2010/2/9

1428:喫茶コーナー  

 その小さなケーキ屋さんには喫茶コーナーがあった。喫茶コーナーといっても小さなテーブルと2脚の椅子のセットが三つ窓際に置かれているだけで、それほどちゃんとしたものではない。

 近所の人間がケーキとコーヒーや紅茶のセットを頼んでひとしきりおしゃべりをして帰るためのささやかなスペースである。

 ここのケーキは美味しい。コーヒーもそこそこいける。そして、ここの店主は写真が趣味のようである。その喫茶コーナーの壁やテーブルにはちゃんと額に入れられた写真が数多く飾られている。

 それらの写真はすべて白黒で風景であったり人物であったり様々であるが、とてもセンスの良いもので、小さく写真雑誌の名前とともに「入選」と誇らしげに書かれているものもある。

 私が座った一番奥のテーブルには二人の子供がその同じテーブルに座っている写真が飾られている。屈託のない笑顔を見せている二人は小学生の兄と妹のようである。その写真の横には店主が書いた文章が添えられていた。
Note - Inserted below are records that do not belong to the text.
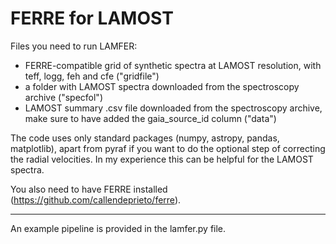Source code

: # FERRE for LAMOST

Files you need to run LAMFER: 

- FERRE-compatible grid of synthetic spectra at LAMOST resolution, with teff, logg, feh and cfe ("gridfile")
- a folder with LAMOST spectra downloaded from the spectroscopy archive ("specfol")
- LAMOST summary .csv file downloaded from the spectroscopy archive, make sure to have added the gaia_source_id column ("data")

The code uses only standard packages (numpy, astropy, pandas, matplotlib), apart from pyraf if you want to do the optional step of correcting the radial velocities. In my experience this can be helpful for the LAMOST spectra. 

You also need to have FERRE installed (https://github.com/callendeprieto/ferre). 

**************

An example pipeline is provided in the lamfer.py file. 
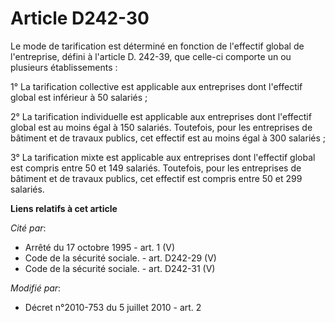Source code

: # Article D242-30

Le mode de tarification est déterminé en fonction de l'effectif global de l'entreprise, défini à l'article D. 242-39, que
celle-ci comporte un ou plusieurs établissements : 

1° La tarification collective est applicable aux entreprises dont l'effectif global est inférieur à 50 salariés ; 

2° La tarification individuelle est applicable aux entreprises dont l'effectif global est au moins égal à 150 salariés.
Toutefois, pour les entreprises de bâtiment et de travaux publics, cet effectif est au moins égal à 300 salariés ; 

3° La tarification mixte est applicable aux entreprises dont l'effectif global est compris entre 50 et 149 salariés.
Toutefois, pour les entreprises de bâtiment et de travaux publics, cet effectif est compris entre 50 et 299 salariés.

**Liens relatifs à cet article**

_Cité par_:

  - Arrêté du 17 octobre 1995 - art. 1 (V)
  - Code de la sécurité sociale. - art. D242-29 (V)
  - Code de la sécurité sociale. - art. D242-31 (V)

_Modifié par_:

  - Décret n°2010-753 du 5 juillet 2010 - art. 2
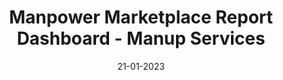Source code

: ---
title: Manpower Marketplace Report Dashboard - Manup Services
shortDesc: There is a requirement for a platform to monitor the trend of performance on the platform with ability to see the  key metrices at a glance. A dashboard was built and hosted on local server to see the trend of activity of Manup platform as a total, weekly and custom period performance. This covered personnel and companies signup on the platform.

date: 21-01-2023
tech: Python - Plotly Dash, HTML, CSS, SQL 
codeLink:  
webHost: https://1drv.ms/v/s!AlUtDZfIP_m2uckLsDDC-ZfdtiBUcw?e=P0axqU
readMore: 
filterClass: filter-data-anal
img: "static\\assets\\img\\portfolio\\manup dashboard.png"
tag: Data analysis
---
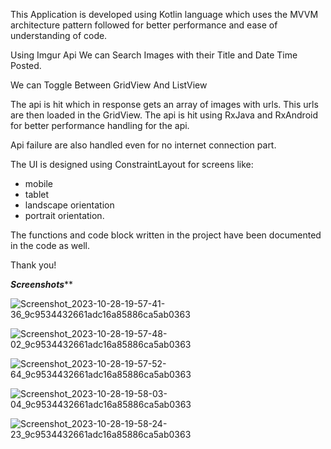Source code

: 
This Application is developed using Kotlin language which uses the MVVM architecture pattern
followed for better performance and ease of understanding of code.

Using Imgur Api We can Search  Images with their Title and Date Time Posted.

We can Toggle Between GridView And ListView 

The api is hit which in response gets an array of images with urls. This urls are then loaded in the GridView.
The api is hit using RxJava and RxAndroid for better performance handling for the api.

Api failure are also handled even for no internet connection part.

The UI is designed using ConstraintLayout for screens like:
- mobile
- tablet
- landscape orientation
- portrait orientation.

The functions and code block written in the project have been documented in the code as well.

Thank you!

*******Screenshots*********

![Screenshot_2023-10-28-19-57-41-36_9c9534432661adc16a85886ca5ab0363](https://github.com/ashwinjawale24/Imgur-Image-Search/assets/83861327/6c7b05ea-c4fe-4e0d-be7f-140622316232)


![Screenshot_2023-10-28-19-57-48-02_9c9534432661adc16a85886ca5ab0363](https://github.com/ashwinjawale24/Imgur-Image-Search/assets/83861327/f834dc1f-0603-45e6-9cc6-839c456b0c99)

![Screenshot_2023-10-28-19-57-52-64_9c9534432661adc16a85886ca5ab0363](https://github.com/ashwinjawale24/Imgur-Image-Search/assets/83861327/f0f7a35d-d7d3-4553-9bb1-9db14df6dd53)

![Screenshot_2023-10-28-19-58-03-04_9c9534432661adc16a85886ca5ab0363](https://github.com/ashwinjawale24/Imgur-Image-Search/assets/83861327/b1248ce2-a46e-4c0d-b525-08557165c214)

![Screenshot_2023-10-28-19-58-24-23_9c9534432661adc16a85886ca5ab0363](https://github.com/ashwinjawale24/Imgur-Image-Search/assets/83861327/875ffe89-8b91-4bc3-ae81-10b6367b3706)


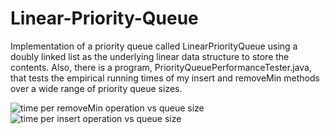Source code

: # Linear-Priority-Queue
Implementation of a priority queue called LinearPriorityQueue using a doubly linked list as the underlying linear data structure to store the contents. 
Also, there is a program, PriorityQueuePerformanceTester.java, that tests the empirical running times of my insert and removeMin methods over a wide range of
priority queue sizes. 

![time per removeMin operation vs  queue size](https://user-images.githubusercontent.com/99061775/190328355-a501c768-bee2-409f-8b8e-61616681d768.png)
![time per insert operation vs  queue size](https://user-images.githubusercontent.com/99061775/190328389-493cb021-8c28-4bd9-a569-56431cc129f7.png)
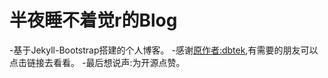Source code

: # 半夜睡不着觉r的Blog
-基于Jekyll-Bootstrap搭建的个人博客。
-感谢[原作者:dbtek](https://github.com/dbtek),有需要的朋友可以点击链接去看看。
-最后想说声:为开源点赞。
 「てっちゃんは小学校5年生。父親を亡くした1年前から新聞配達の手伝いをしている。月に一度アルバイト代をもらうと妹のちーちゃんを連れてケーキを食べにくる。頼むのはいつもショートケーキひとつとミルクティーをひとつ。二人でテーブルにすわり、ちーちゃんが美味しそうにケーキを食べる。ちーちゃんはてっちゃんにもケーキを食べるかと訊くが、てっちゃんはお腹がすいていないからと、妹に食べるよう勧める。小学校5年生の育ち盛りである、朝と夕方1時間ほど新聞配達の手伝いをしている、お腹が空いていないわけはないのであるが、ニコニコしている。ケーキとミルクティーの代金500円はアルバイト代の入っている茶色の封筒から払われる。残りのお金はその夜におかあさんにそっと渡される。」

 その文章を読んで、改めてその写真に見入る。男の子は愛情のこもった眼差しで妹を見ている。小学校低学年らしい妹はケーキを眺めている。二人とも透き通った笑顔である。

 頼んだケーキとコーヒーを口にしながらその写真の二人の顔を眺めていたが、やがてその写真はぼやけて見えなくなってしまった。薄汚れた心が少しばかり洗われた気がした。